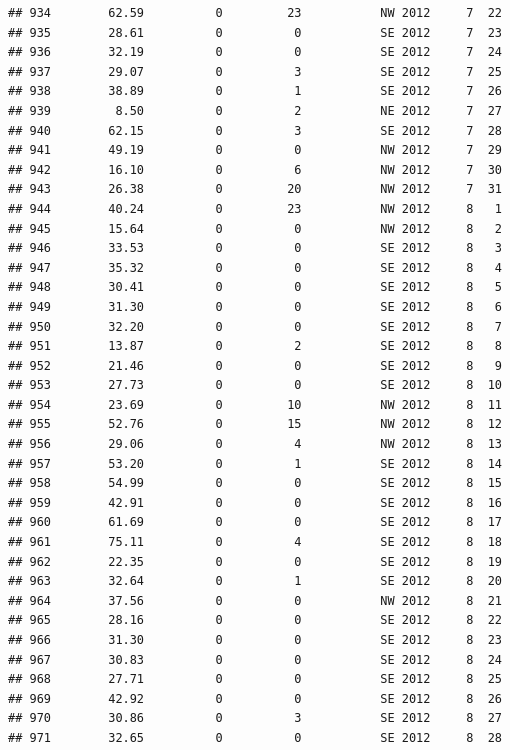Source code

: \documentclass[
]{article}
\begin{document}
\begin{verbatim}
## 934        62.59          0         23           NW 2012     7  22
## 935        28.61          0          0           SE 2012     7  23
## 936        32.19          0          0           SE 2012     7  24
## 937        29.07          0          3           SE 2012     7  25
## 938        38.89          0          1           SE 2012     7  26
## 939         8.50          0          2           NE 2012     7  27
## 940        62.15          0          3           SE 2012     7  28
## 941        49.19          0          0           NW 2012     7  29
## 942        16.10          0          6           NW 2012     7  30
## 943        26.38          0         20           NW 2012     7  31
## 944        40.24          0         23           NW 2012     8   1
## 945        15.64          0          0           NW 2012     8   2
## 946        33.53          0          0           SE 2012     8   3
## 947        35.32          0          0           SE 2012     8   4
## 948        30.41          0          0           SE 2012     8   5
## 949        31.30          0          0           SE 2012     8   6
## 950        32.20          0          0           SE 2012     8   7
## 951        13.87          0          2           SE 2012     8   8
## 952        21.46          0          0           SE 2012     8   9
## 953        27.73          0          0           SE 2012     8  10
## 954        23.69          0         10           NW 2012     8  11
## 955        52.76          0         15           NW 2012     8  12
## 956        29.06          0          4           NW 2012     8  13
## 957        53.20          0          1           SE 2012     8  14
## 958        54.99          0          0           SE 2012     8  15
## 959        42.91          0          0           SE 2012     8  16
## 960        61.69          0          0           SE 2012     8  17
## 961        75.11          0          4           SE 2012     8  18
## 962        22.35          0          0           SE 2012     8  19
## 963        32.64          0          1           SE 2012     8  20
## 964        37.56          0          0           NW 2012     8  21
## 965        28.16          0          0           SE 2012     8  22
## 966        31.30          0          0           SE 2012     8  23
## 967        30.83          0          0           SE 2012     8  24
## 968        27.71          0          0           SE 2012     8  25
## 969        42.92          0          0           SE 2012     8  26
## 970        30.86          0          3           SE 2012     8  27
## 971        32.65          0          0           SE 2012     8  28

\end{verbatim}
\end{document}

> **What this task involves**
Please reproduce the entries above exactly, omitting every picture.

> **Answer to this task**
Source code

: \documentclass[
]{article}
\begin{document}
\begin{verbatim}
## 934        62.59          0         23           NW 2012     7  22
## 935        28.61          0          0           SE 2012     7  23
## 936        32.19          0          0           SE 2012     7  24
## 937        29.07          0          3           SE 2012     7  25
## 938        38.89          0          1           SE 2012     7  26
## 939         8.50          0          2           NE 2012     7  27
## 940        62.15          0          3           SE 2012     7  28
## 941        49.19          0          0           NW 2012     7  29
## 942        16.10          0          6           NW 2012     7  30
## 943        26.38          0         20           NW 2012     7  31
## 944        40.24          0         23           NW 2012     8   1
## 945        15.64          0          0           NW 2012     8   2
## 946        33.53          0          0           SE 2012     8   3
## 947        35.32          0          0           SE 2012     8   4
## 948        30.41          0          0           SE 2012     8   5
## 949        31.30          0          0           SE 2012     8   6
## 950        32.20          0          0           SE 2012     8   7
## 951        13.87          0          2           SE 2012     8   8
## 952        21.46          0          0           SE 2012     8   9
## 953        27.73          0          0           SE 2012     8  10
## 954        23.69          0         10           NW 2012     8  11
## 955        52.76          0         15           NW 2012     8  12
## 956        29.06          0          4           NW 2012     8  13
## 957        53.20          0          1           SE 2012     8  14
## 958        54.99          0          0           SE 2012     8  15
## 959        42.91          0          0           SE 2012     8  16
## 960        61.69          0          0           SE 2012     8  17
## 961        75.11          0          4           SE 2012     8  18
## 962        22.35          0          0           SE 2012     8  19
## 963        32.64          0          1           SE 2012     8  20
## 964        37.56          0          0           NW 2012     8  21
## 965        28.16          0          0           SE 2012     8  22
## 966        31.30          0          0           SE 2012     8  23
## 967        30.83          0          0           SE 2012     8  24
## 968        27.71          0          0           SE 2012     8  25
## 969        42.92          0          0           SE 2012     8  26
## 970        30.86          0          3           SE 2012     8  27
## 971        32.65          0          0           SE 2012     8  28

\end{verbatim}
\end{document}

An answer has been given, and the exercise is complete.